In den Reden bei der Kundgebung war zwar immer wieder die Hauptorientierung auf ein Gespräch mit der Unternehmensleitung gelegt und dabei Hoffnungen auf die Beteiligung von Politiker_innen genährt worden. Wie man die Geschäftsleitung tatsächlich zu Verhandlungen und einer Rücknahme der Standort-Reduzierung bewegen will blieb unbeantwortet. Dass dies nur mit einer spürbaren Erhöhung des Drucks zu verwirklichen sein wird, das ist wohl die Meinung jener Demonstrationsteilnehmer_innen, die mit ihren Schildern einen etwas schärfern Ton anschlugen. Von der zaghaften Erinnerung an das Recht auf Warnstreik bis zur Faust und Widerstand war schon einiges auf der Demo zu merken. Von der Lust darauf, die Brocken jetzt hinzuschmeissen ist schon länger die Rede. Bei offiziellen Reden aber wird überwiegend auf Abwarten hin orientiert, während die Unternehmensleitung mit Hochdruck an der Abwicklung arbeitet. Demnächst wird es wohl zu spät sein für jede Verhandlung.

An der Spitze des Zuges, passend zu Halloween, marschierte der symbolische Bezug zur Beerdigung des Zeiss-Standorts Göttingen. Die oft bemühte Symbolik mit Sensemännern und Sarg stellten keine Entschlossenheit zum Widerstand dar sondern illustrierten die Trauer darüber worüber man sich insgeheim schon abgefunden haben könnte, signalisierte also eher Resignation. Zweifel über die Sarg- und Sensemannsymbolik beschlichen wohl auch Betriebsratsvorsitzenden Dreyer, der mit Zylinder und Rassel vorneweg zog, denn er meinte später in seiner Rede auf der Kundgebung, halb entschuldigend, es sei wohl etwas makaber, was sie da gemacht hätten.

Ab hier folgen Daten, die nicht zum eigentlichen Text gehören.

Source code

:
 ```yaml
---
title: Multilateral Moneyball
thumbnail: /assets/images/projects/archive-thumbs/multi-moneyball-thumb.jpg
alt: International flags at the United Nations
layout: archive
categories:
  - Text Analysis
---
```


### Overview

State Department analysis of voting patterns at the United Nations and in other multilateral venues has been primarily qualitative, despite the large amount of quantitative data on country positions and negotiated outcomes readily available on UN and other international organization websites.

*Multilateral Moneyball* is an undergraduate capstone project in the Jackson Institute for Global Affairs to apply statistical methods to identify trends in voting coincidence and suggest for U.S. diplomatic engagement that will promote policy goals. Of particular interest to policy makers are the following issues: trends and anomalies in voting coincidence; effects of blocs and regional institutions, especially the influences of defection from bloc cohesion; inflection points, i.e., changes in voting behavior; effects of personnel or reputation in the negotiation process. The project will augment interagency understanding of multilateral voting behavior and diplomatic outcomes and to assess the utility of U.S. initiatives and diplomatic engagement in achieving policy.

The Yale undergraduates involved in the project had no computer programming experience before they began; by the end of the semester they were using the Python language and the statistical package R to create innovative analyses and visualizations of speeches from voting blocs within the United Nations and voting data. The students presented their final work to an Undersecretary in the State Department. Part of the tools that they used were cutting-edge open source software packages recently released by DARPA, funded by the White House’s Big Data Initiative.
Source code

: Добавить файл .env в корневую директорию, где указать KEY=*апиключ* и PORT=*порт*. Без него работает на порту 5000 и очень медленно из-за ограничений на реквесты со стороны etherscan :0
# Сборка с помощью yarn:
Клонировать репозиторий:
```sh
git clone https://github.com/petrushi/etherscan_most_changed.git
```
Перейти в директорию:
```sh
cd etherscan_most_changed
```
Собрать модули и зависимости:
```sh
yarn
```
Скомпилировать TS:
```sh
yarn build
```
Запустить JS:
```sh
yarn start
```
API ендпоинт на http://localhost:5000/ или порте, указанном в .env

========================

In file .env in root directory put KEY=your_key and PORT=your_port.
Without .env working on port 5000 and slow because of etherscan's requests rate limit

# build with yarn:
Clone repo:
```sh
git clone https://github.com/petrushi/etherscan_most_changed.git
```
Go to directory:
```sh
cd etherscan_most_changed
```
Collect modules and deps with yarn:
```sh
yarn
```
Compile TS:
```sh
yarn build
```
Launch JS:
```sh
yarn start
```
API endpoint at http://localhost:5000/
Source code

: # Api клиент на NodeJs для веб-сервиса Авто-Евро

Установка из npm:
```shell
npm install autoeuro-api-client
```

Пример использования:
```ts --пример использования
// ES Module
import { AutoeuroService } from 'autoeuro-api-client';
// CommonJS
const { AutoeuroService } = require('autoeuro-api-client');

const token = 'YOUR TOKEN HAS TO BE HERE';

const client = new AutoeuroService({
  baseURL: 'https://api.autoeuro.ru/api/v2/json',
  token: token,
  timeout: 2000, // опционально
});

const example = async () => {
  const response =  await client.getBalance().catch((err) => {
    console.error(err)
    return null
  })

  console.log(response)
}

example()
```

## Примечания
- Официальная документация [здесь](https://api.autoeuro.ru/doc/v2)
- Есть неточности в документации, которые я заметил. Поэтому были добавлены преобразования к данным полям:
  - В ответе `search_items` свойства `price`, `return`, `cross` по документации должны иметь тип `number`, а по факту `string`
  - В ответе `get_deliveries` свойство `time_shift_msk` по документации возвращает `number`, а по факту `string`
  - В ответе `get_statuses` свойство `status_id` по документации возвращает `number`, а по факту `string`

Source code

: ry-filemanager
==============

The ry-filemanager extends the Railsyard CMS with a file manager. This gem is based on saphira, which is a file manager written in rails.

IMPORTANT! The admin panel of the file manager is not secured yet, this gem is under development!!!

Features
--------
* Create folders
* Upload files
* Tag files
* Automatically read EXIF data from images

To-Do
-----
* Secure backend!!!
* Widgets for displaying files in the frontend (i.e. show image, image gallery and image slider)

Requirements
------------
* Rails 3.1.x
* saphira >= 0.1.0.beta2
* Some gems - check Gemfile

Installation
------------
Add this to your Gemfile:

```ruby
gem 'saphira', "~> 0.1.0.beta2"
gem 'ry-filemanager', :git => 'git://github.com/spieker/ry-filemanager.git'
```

Kundgebung zwischen Johanniskirche und Deutscher Bank

Redeliste auf der Kundgebung
--- Torsten Dreyer, Betriebsratsvorsitzender Zeiss Microscopy in Göttingen.
--- Martina Ditzell, 2. Bevollmächtigte der IG Metall SNH
--- Ronald Schminke, Mitglied des Niedersächsischen Landtages
--- Reinhard Dickehuth (Stellv. Betriebsratsvorsitzender und Wirtschaftsausschuss-Vorsitzender)
--- Patrick Humke, Ratsherr für die WählerInnengemeinschaft GöLinke
--- Frank-Peter Arndt, Ratsherr SPD
--- Prof. Dr. Ludwig Theuvsen (CDU) verlas ein Grußwort von MdB Fritz Güntzler

Aufruf der IGMetall, 28.10.15
Demonstration und Kundgebung für den Erhalt von ZEISS in Göttingen!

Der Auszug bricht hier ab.